WORK TO BE COMPLETED →
Would you reproduce the listing exactly, leaving nothing out?

DATA FOR REVIEW →
_ _ _ _

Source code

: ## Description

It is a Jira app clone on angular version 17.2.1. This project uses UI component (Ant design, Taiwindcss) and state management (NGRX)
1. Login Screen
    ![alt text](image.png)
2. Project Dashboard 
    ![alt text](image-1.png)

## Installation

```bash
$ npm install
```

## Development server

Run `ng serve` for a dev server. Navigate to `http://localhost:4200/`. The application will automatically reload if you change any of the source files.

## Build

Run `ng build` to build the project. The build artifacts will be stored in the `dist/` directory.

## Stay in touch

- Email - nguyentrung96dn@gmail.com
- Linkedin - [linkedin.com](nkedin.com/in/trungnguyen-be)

_ _ _ _

RESPONSE →
Source code

: ## Description

It is a Jira app clone on angular version 17.2.1. This project uses UI component (Ant design, Taiwindcss) and state management (NGRX)
1. Login Screen
    ![alt text](image.png)
2. Project Dashboard 
    ![alt text](image-1.png)

## Installation

```bash
$ npm install
```

## Development server

Run `ng serve` for a dev server. Navigate to `http://localhost:4200/`. The application will automatically reload if you change any of the source files.

## Build

Run `ng build` to build the project. The build artifacts will be stored in the `dist/` directory.

## Stay in touch

- Email - nguyentrung96dn@gmail.com
- Linkedin - [linkedin.com](nkedin.com/in/trungnguyen-be)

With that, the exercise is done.